(Collected data)
- - - - -
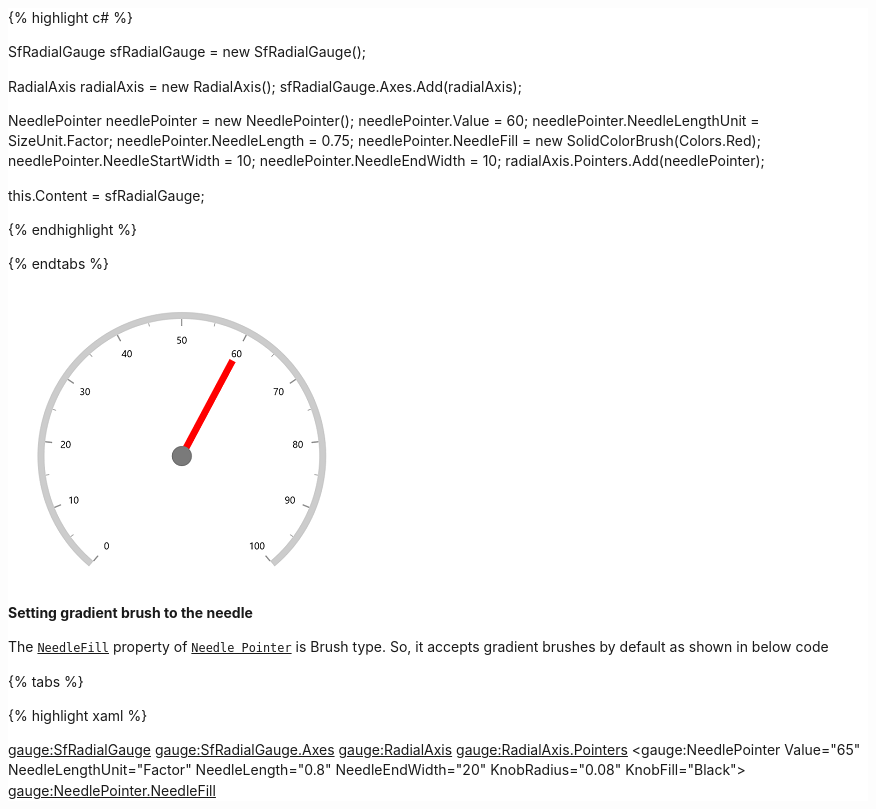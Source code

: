 {% highlight c# %}

SfRadialGauge sfRadialGauge = new SfRadialGauge();

RadialAxis radialAxis = new RadialAxis();
sfRadialGauge.Axes.Add(radialAxis);

NeedlePointer needlePointer = new NeedlePointer();
needlePointer.Value = 60;
needlePointer.NeedleLengthUnit = SizeUnit.Factor;
needlePointer.NeedleLength = 0.75;
needlePointer.NeedleFill = new SolidColorBrush(Colors.Red);
needlePointer.NeedleStartWidth = 10;
needlePointer.NeedleEndWidth = 10;
radialAxis.Pointers.Add(needlePointer);

this.Content = sfRadialGauge;

{% endhighlight %}

{% endtabs %}

![WinUI Radial Gauge Custom Needle Width](images/needle-pointer/winui-radial-gauge-custom-needle-width.png)

**Setting gradient brush to the needle**

 The [`NeedleFill`](https://help.syncfusion.com/cr/winui/Syncfusion.UI.Xaml.Gauges.NeedlePointer.html#Syncfusion_UI_Xaml_Gauges_NeedlePointer_NeedleFill) property of [`Needle Pointer`](https://help.syncfusion.com/cr/winui/Syncfusion.UI.Xaml.Gauges.NeedlePointer.html) is Brush type. So, it accepts gradient brushes by default as shown in below code

{% tabs %}

{% highlight xaml %}

<gauge:SfRadialGauge>
    <gauge:SfRadialGauge.Axes>
        <gauge:RadialAxis>
            <gauge:RadialAxis.Pointers>
                <gauge:NeedlePointer Value="65"
                                     NeedleLengthUnit="Factor"
                                     NeedleLength="0.8"
                                     NeedleEndWidth="20"
                                     KnobRadius="0.08"
                                     KnobFill="Black">
                    <gauge:NeedlePointer.NeedleFill>
                        <LinearGradientBrush StartPoint="0,0.5"
                                             EndPoint="1,0.5">
                            <GradientStop Color="#FFFF6B78"
                                          Offset="0" />
                            <GradientStop Color="#FFFF6B78"
                                          Offset="0.5" />
                            <GradientStop Color="#FFE20A22"
                                          Offset="0.5" />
- - - - -
» **DIRECTIONS FOR THIS TASK**: Look back at the entries above and repeat, unchanged, every line from the line holding "needlePointer.NeedleEndWidth = 10;" through the line holding "<gauge:RadialAxis>".

» **ANSWER TO THIS EXERCISE**:
needlePointer.NeedleEndWidth = 10;
radialAxis.Pointers.Add(needlePointer);

this.Content = sfRadialGauge;

{% endhighlight %}

{% endtabs %}

![WinUI Radial Gauge Custom Needle Width](images/needle-pointer/winui-radial-gauge-custom-needle-width.png)

**Setting gradient brush to the needle**

 The [`NeedleFill`](https://help.syncfusion.com/cr/winui/Syncfusion.UI.Xaml.Gauges.NeedlePointer.html#Syncfusion_UI_Xaml_Gauges_NeedlePointer_NeedleFill) property of [`Needle Pointer`](https://help.syncfusion.com/cr/winui/Syncfusion.UI.Xaml.Gauges.NeedlePointer.html) is Brush type. So, it accepts gradient brushes by default as shown in below code

{% tabs %}

{% highlight xaml %}

<gauge:SfRadialGauge>
    <gauge:SfRadialGauge.Axes>
        <gauge:RadialAxis>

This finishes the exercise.